Brexit is increasing tension in Northern Ireland, but the protocol is the only way | David Phinnemore

The problems of a border down the Irish Sea were always known – checks and controls have to go somewhere

Will Boris Johnson now trigger article 16? There’s a question few people thought would ever be making the headlines. It’s a legitimate question, however, given the rising tensions in Northern Ireland over its new post-Brexit trade restrictions.

Unionist politicians and others are up in arms about the effects of the Northern Ireland protocol, which was negotiated as part of the EU withdrawal deal to prevent border restrictions between Northern Ireland and Ireland. Instead, there are checks and controls on the movement of goods between Great Britain and Northern Ireland. These have led to a significant increase in paperwork for suppliers and haulage companies making the crossing to ports at Belfast and Larne, and trade in some goods, such as those containing soil, is no longer possible at all.

And so there are calls for the UK government to take unilateral safeguard measures, under article 16 of the protocol, to remove an “Irish Sea border” that some believe is threatening Northern Ireland’s position in the UK. The DUP describes the “outworkings” of the protocol as “offensive and running contrary to everything we stand for”.

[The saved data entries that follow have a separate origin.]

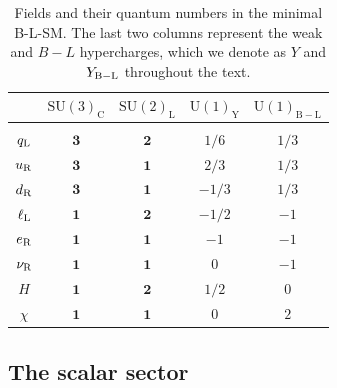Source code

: \documentclass[a4paper,11pt]{article}
\renewcommand{\[}{\left[}
\renewcommand{\]}{\right]}
\newcommand{\U}[1]{\mathrm{U}(1)_{\mathrm{#1}}}			%
\newcommand{\SU}[2]{\mathrm{SU}(#1)_{\mathrm{#2}}}		%
\begin{document}
\begin{table}[htb!]
	\begin{center}
		\begin{tabular}{ccccc}
			& $\SU{3}{C}$ & $\SU{2}{L}$ & $\U{Y}$ & $\U{B-L}$  	\\    
			 \hline \vspace{-2mm} \\
			$q_{\rm L}$     			    							& $\bm{3}$		& $\bm{2}$	&	$1/6$ & $1/3$\vspace{1mm} \\
			$u_{\rm R}$     			    							& $\bm{3}$		& $\bm{1}$	&	$2/3$ & $1/3$\vspace{1mm}	\\
			$d_{\rm R}$     			    							& $\bm{3}$		& $\bm{1}$	&	$-1/3$ & $1/3$\vspace{1mm}\\
			$\ell_{\rm L}$     			    							& $\bm{1}$		& $\bm{2}$	&	$-1/2$ & $-1$\vspace{1mm}\\
			$e_{\rm R}$     			    							& $\bm{1}$		& $\bm{1}$	&	$-1$ & $-1$	\vspace{1mm} \\
			$\nu_{\rm R}$     			    							& $\bm{1}$		& $\bm{1}$	&	$0$ & $-1$ \vspace{1mm}\\
			$H$     			    							& $\bm{1}$		& $\bm{2}$	&	$1/2$ & $0$	\vspace{1mm}\\
			$\chi$     			    							& $\bm{1}$		& $\bm{1}$	&	$0$ & $2$\vspace{1mm}	\\
			\hline
		\end{tabular} 
		\caption{Fields and their quantum numbers in the minimal B-L-SM. The last two columns represent the weak and $B-L$ hypercharges, which we denote as $Y$ and $Y_{\rm B-L}$ throughout the text.}
		\label{tab:charges}  
	\end{center}
\end{table} 
% 

\subsection{The scalar sector}
\end{document}
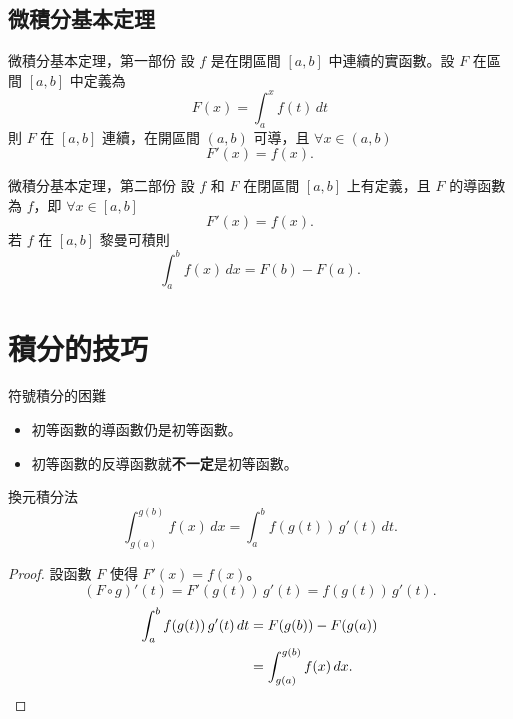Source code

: \documentclass{beamer}
\newcommand{\negskip}{\vskip -2em plus 3pt minus 3pt}
\theoremstyle{remark}
\begin{document}
\begin{CJK}{UTF8}{bsmi}
\subsection{微積分基本定理}
\begin{frame}{微積分基本定理，第一部份}
  設 $f$ 是在閉區間 $[a,b]$ 中連續的實函數。設 $F$ 在區間 $[a,b]$ 中定義為
  \[F(x) = \int_a^x f(t)\,dt\]
  則 $F$ 在 $[a,b]$ 連續，在開區間 $(a,b)$ 可導，且 $\forall x \in (a,b)$
  \[F'(x) = f(x).\]
\end{frame}

\begin{frame}{微積分基本定理，第二部份}
  設 $f$ 和 $F$ 在閉區間 $[a,b]$ 上有定義，且 $F$ 的導函數為 $f$，即 $\forall x \in [a,b]$
  \[F'(x) = f(x).\]
  若 $f$ 在 $[a,b]$ 黎曼可積則
  \[\int_a^b f(x)\,dx = F(b) - F(a).\]
\end{frame}

\section{積分的技巧}
\begin{frame}{符號積分的困難}
  \begin{itemize}
    \item 初等函數的導函數仍是初等函數。
    \item 初等函數的反導函數就\textbf{不一定}是初等函數。
  \end{itemize}
\end{frame}

\begin{frame}{換元積分法}
  \[\int_{g(a)}^{g(b)} f(x)\,dx = \int_a^b f(g(t))\,g'(t)\,dt.\]
  \begin{proof}
    設函數 $F$ 使得 $F'(x) = f(x)$。
    \[(F \circ g)'(t) = F'(g(t))\,g'(t) = f(g(t))\,g'(t).\]
    \begin{align*}
      \int_a^b f(g(t))\,g'(t)\,dt &= F(g(b)) - F(g(a))\\
	&= \int_{g(a)}^{g(b)} f(x)\,dx. \qedhere
    \end{align*}
  \end{proof}
\end{frame}



\end{CJK}
\end{document}
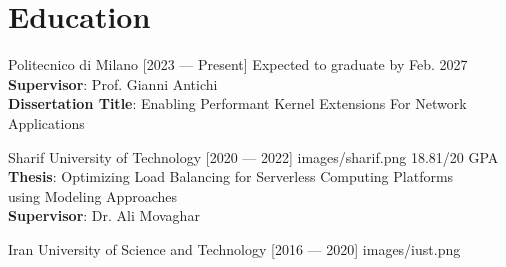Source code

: \section{Education}
{Politecnico di Milano [2023 --- Present]}
{Expected to graduate by Feb. 2027}
{}
{\multilineCell
	{
    \hspace{5mm} \textbf{Supervisor}: Prof. Gianni Antichi \\
    \hspace{5mm} \textbf{Dissertation Title}: Enabling Performant Kernel Extensions For Network Applications
  }
}
\vspace{2mm}

{Sharif University of Technology [2020 --- 2022]}
{}
{images/sharif.png}
{\multilineCell
	{\hspace{5mm} 18.81/20 GPA \\
        \hspace{5mm} \textbf{Thesis}:
        Optimizing Load Balancing for Serverless Computing Platforms \\
        \hspace{10mm} using Modeling Approaches \\
        \hspace{5mm} \textbf{Supervisor}: Dr. Ali Movaghar}
}

{Iran University of Science and Technology [2016 --- 2020]}
{}
{images/iust.png}
{
}
\vspace{-9mm}


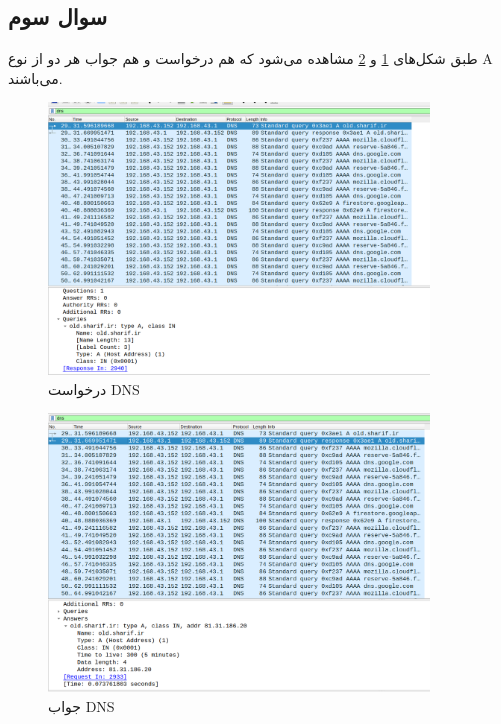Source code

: \documentclass{article}
\begin{document}
\subsection{سوال سوم}
طبق شکل‌های \ref{fig:dnsreq} و \ref{fig:dnsresp} مشاهده می‌شود که هم درخواست و هم جواب هر دو از نوع A می‌باشند.
\begin{figure}[h!]
	\centering
	\includegraphics[width=0.9\textwidth]{src/dnsreq.png}
	\caption{
		درخواست DNS	
	}
	\label{fig:dnsreq}
\end{figure}
\begin{figure}[h!]
	\centering
	\includegraphics[width=0.9\textwidth]{src/dnsresp.png}
	\caption{
		جواب DNS	
	}
	\label{fig:dnsresp}
\end{figure}
\end{document}
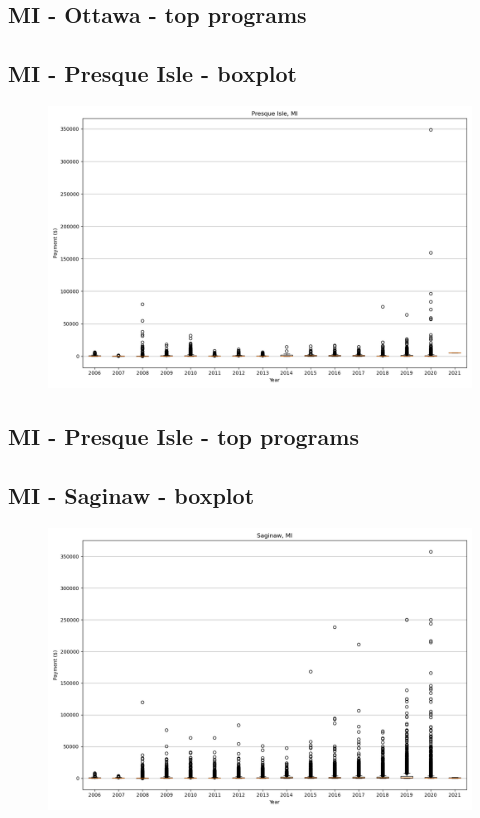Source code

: \subsection*{MI - Ottawa - top programs}

\newpage
\subsection*{MI - Presque Isle - boxplot}
\begin{figure}[h]
\centering
\includegraphics[width=7in]{../output/boxplots/counties/Presque Isle-MI_boxplot.png}
\end{figure}


\subsection*{MI - Presque Isle - top programs}

\newpage
\subsection*{MI - Saginaw - boxplot}
\begin{figure}[h]
\centering
\includegraphics[width=7in]{../output/boxplots/counties/Saginaw-MI_boxplot.png}
\end{figure}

Yet Brexit was always going to entail disruption. To believe otherwise was to fail to understand – or wilfully ignore – the consequences of leaving a customs union with your largest trading partner and of leaving the shared regulatory environment of the single market and its free movement of goods, services, capital and people.

And Brexit’s disruptive effects were always going to be felt among the hardest in Northern Ireland. The existence of a land border with Ireland guaranteed this. Checks and controls would have to go somewhere.

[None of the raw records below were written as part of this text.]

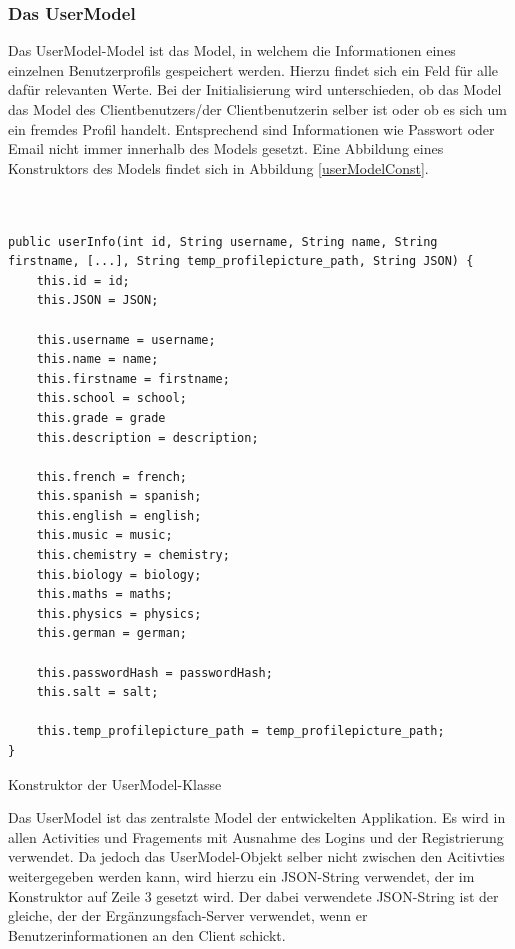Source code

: \documentclass[../main.tex]{subfiles}
\begin{document}
	\subsubsection{Das UserModel}
	Das UserModel-Model ist das Model, in welchem die Informationen eines einzelnen Benutzerprofils gespeichert werden. Hierzu findet sich ein Feld für alle dafür relevanten Werte. Bei der Initialisierung wird unterschieden, ob das Model das Model des Clientbenutzers/der Clientbenutzerin selber ist oder ob es sich um ein fremdes Profil handelt. Entsprechend sind Informationen wie Passwort oder Email nicht immer innerhalb des Models gesetzt. Eine Abbildung eines Konstruktors des Models findet sich in Abbildung \ref{userModelConst}.
	
	\begin{code}
	\begin{center}
		\begin{verbatim}
		
	
public userInfo(int id, String username, String name, String firstname, [...], String temp_profilepicture_path, String JSON) {
	this.id = id;
	this.JSON = JSON;

	this.username = username;
	this.name = name;
	this.firstname = firstname;
	this.school = school;
	this.grade = grade
	this.description = description;
	
	this.french = french;
	this.spanish = spanish;
	this.english = english;
	this.music = music;
	this.chemistry = chemistry;
	this.biology = biology;
	this.maths = maths;
	this.physics = physics;
	this.german = german;
	
	this.passwordHash = passwordHash;
	this.salt = salt;

	this.temp_profilepicture_path = temp_profilepicture_path;
}
		\end{verbatim}
		\caption{Konstruktor der UserModel-Klasse}
		\label{userModelConst}
	\end{center}
	
\end{code}
	Das UserModel ist das zentralste Model der entwickelten Applikation. Es wird in allen Activities und Fragements mit Ausnahme des Logins und der Registrierung verwendet. Da jedoch das UserModel-Objekt selber nicht zwischen den Acitivties weitergegeben werden kann, wird hierzu ein JSON-String verwendet, der im Konstruktor auf Zeile 3 gesetzt wird. Der dabei verwendete JSON-String ist der gleiche, der der Ergänzungsfach-Server verwendet, wenn er Benutzerinformationen an den Client schickt.
	
\end{document}
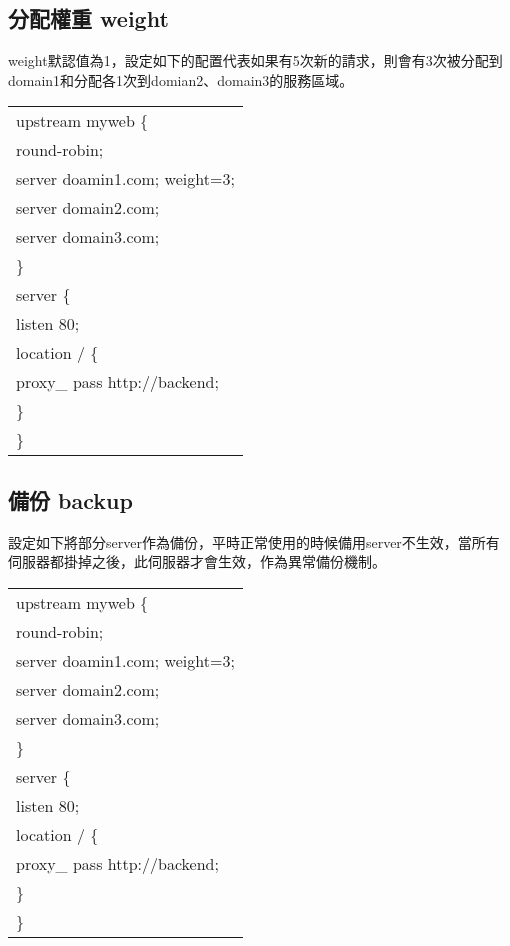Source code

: \subsection{分配權重 weight}
\par
\renewcommand{\baselinestretch}{1} %
\twelve \qquad weight默認值為1，設定如下的配置代表如果有5次新的請求，則會有3次被分配到domain1和分配各1次到domian2、domain3的服務區域。
\par
\begin{center}
\begin{tabular}{||p{15cm}|} %
\hline
upstream myweb \{
\\
\qquad round-robin;
\\
\qquad server doamin1.com; \quad weight=3;
\\
\qquad server domain2.com;
\\
\qquad server domain3.com;
\\
\}
\\
server \{
\\
\qquad listen 80;
\\
\qquad location / \{
\\
\qquad \quad proxy\_ pass \quad http://backend;
\\
\quad \}
\\
\}
\\
\hline
\end{tabular}
\end{center}
\par

\renewcommand{\baselinestretch}{20} %
\subsection{備份 backup}
\par
\renewcommand{\baselinestretch}{1} %
\twelve \qquad 設定如下將部分server作為備份，平時正常使用的時候備用server不生效，當所有伺服器都掛掉之後，此伺服器才會生效，作為異常備份機制。
\par
\begin{center}
\begin{tabular}{||p{15cm}|} %
\hline
upstream myweb \{
\\
\qquad round-robin;
\\
\qquad server doamin1.com; \quad weight=3;
\\
\qquad server domain2.com;
\\
\qquad server domain3.com;
\\
\}
\\
server \{
\\
\qquad listen 80;
\\
\qquad location / \{
\\
\qquad \quad proxy\_ pass \quad http://backend;
\\
\quad \}
\\
\}
\\
\hline
\end{tabular}
\end{center}
\par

The Northern Ireland protocol was designed to minimise that disruption, and London and Brussels agreed that Northern Ireland would be treated differently to the rest of the UK: effectively in the EU customs territory and single market for goods. That would mean formalities, checks and controls on the movement of goods across the Irish Sea. This was obvious to many and accepted as the least worst option.

For others, however, it was tantamount to cutting Northern Ireland off from the UK market and undermining its position within the union, hence the often increasingly vocal opposition. The DUP has called on unionists to unite around a clear message: “Northern Ireland must be freed from the protocol.”

That opposition has recently moved beyond parliamentary and media debates. Anti-protocol graffiti has appeared on walls and there have been worrying reports of threats to staff carrying out checks at Larne and Belfast. There is growing discontent on social media, and the Police Service of Northern Ireland is reportedly bracing itself for street protests.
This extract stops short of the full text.